====== RECORDS SUPPLIED ======

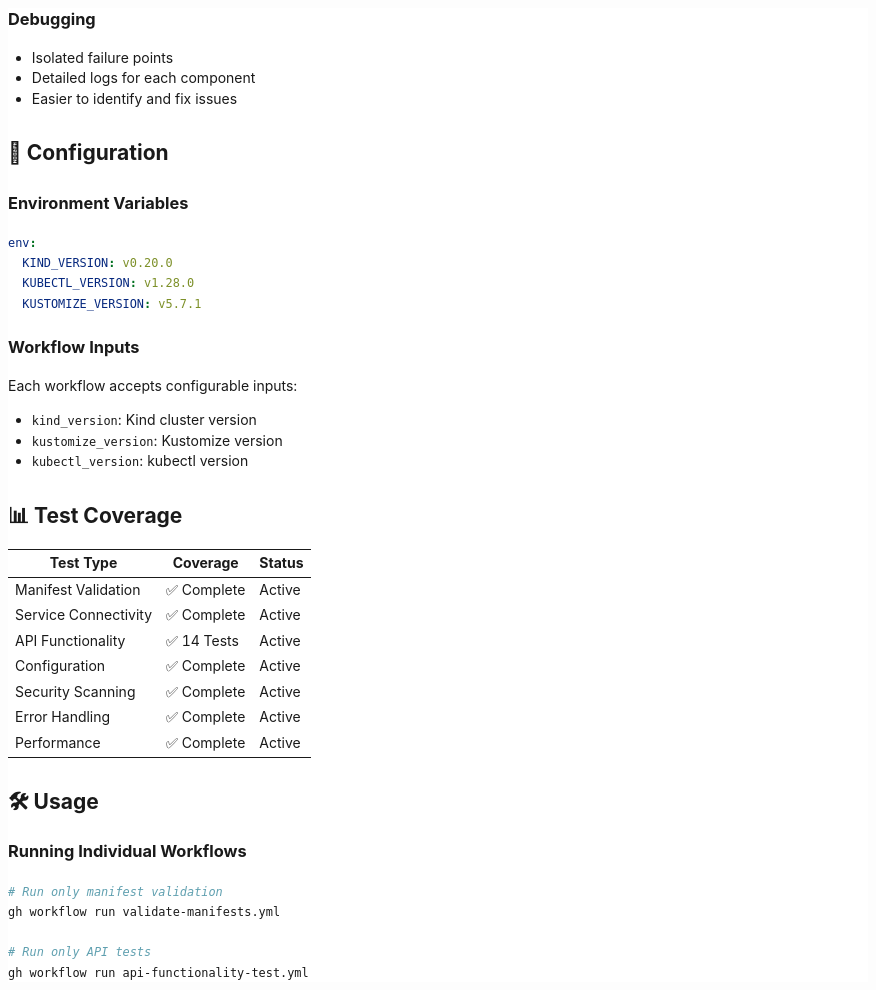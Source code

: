 ### **Debugging**

- Isolated failure points
- Detailed logs for each component
- Easier to identify and fix issues

## 🔧 Configuration

### **Environment Variables**

```yaml
env:
  KIND_VERSION: v0.20.0
  KUBECTL_VERSION: v1.28.0
  KUSTOMIZE_VERSION: v5.7.1
```

### **Workflow Inputs**

Each workflow accepts configurable inputs:

- `kind_version`: Kind cluster version
- `kustomize_version`: Kustomize version
- `kubectl_version`: kubectl version

## 📊 Test Coverage

| Test Type            | Coverage    | Status |
| -------------------- | ----------- | ------ |
| Manifest Validation  | ✅ Complete | Active |
| Service Connectivity | ✅ Complete | Active |
| API Functionality    | ✅ 14 Tests | Active |
| Configuration        | ✅ Complete | Active |
| Security Scanning    | ✅ Complete | Active |
| Error Handling       | ✅ Complete | Active |
| Performance          | ✅ Complete | Active |

## 🛠️ Usage

### **Running Individual Workflows**

```bash
# Run only manifest validation
gh workflow run validate-manifests.yml

# Run only API tests
gh workflow run api-functionality-test.yml
```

======

__ASSIGNMENT__: Print the data above from its first line through the line that has "Kind cluster version", exactly and with nothing else, omitting pictures.

__ANSWER TO THIS PROBLEM__:
Source code

: ### **Debugging**

- Isolated failure points
- Detailed logs for each component
- Easier to identify and fix issues

## 🔧 Configuration

### **Environment Variables**

```yaml
env:
  KIND_VERSION: v0.20.0
  KUBECTL_VERSION: v1.28.0
  KUSTOMIZE_VERSION: v5.7.1
```

### **Workflow Inputs**

Each workflow accepts configurable inputs:

- `kind_version`: Kind cluster version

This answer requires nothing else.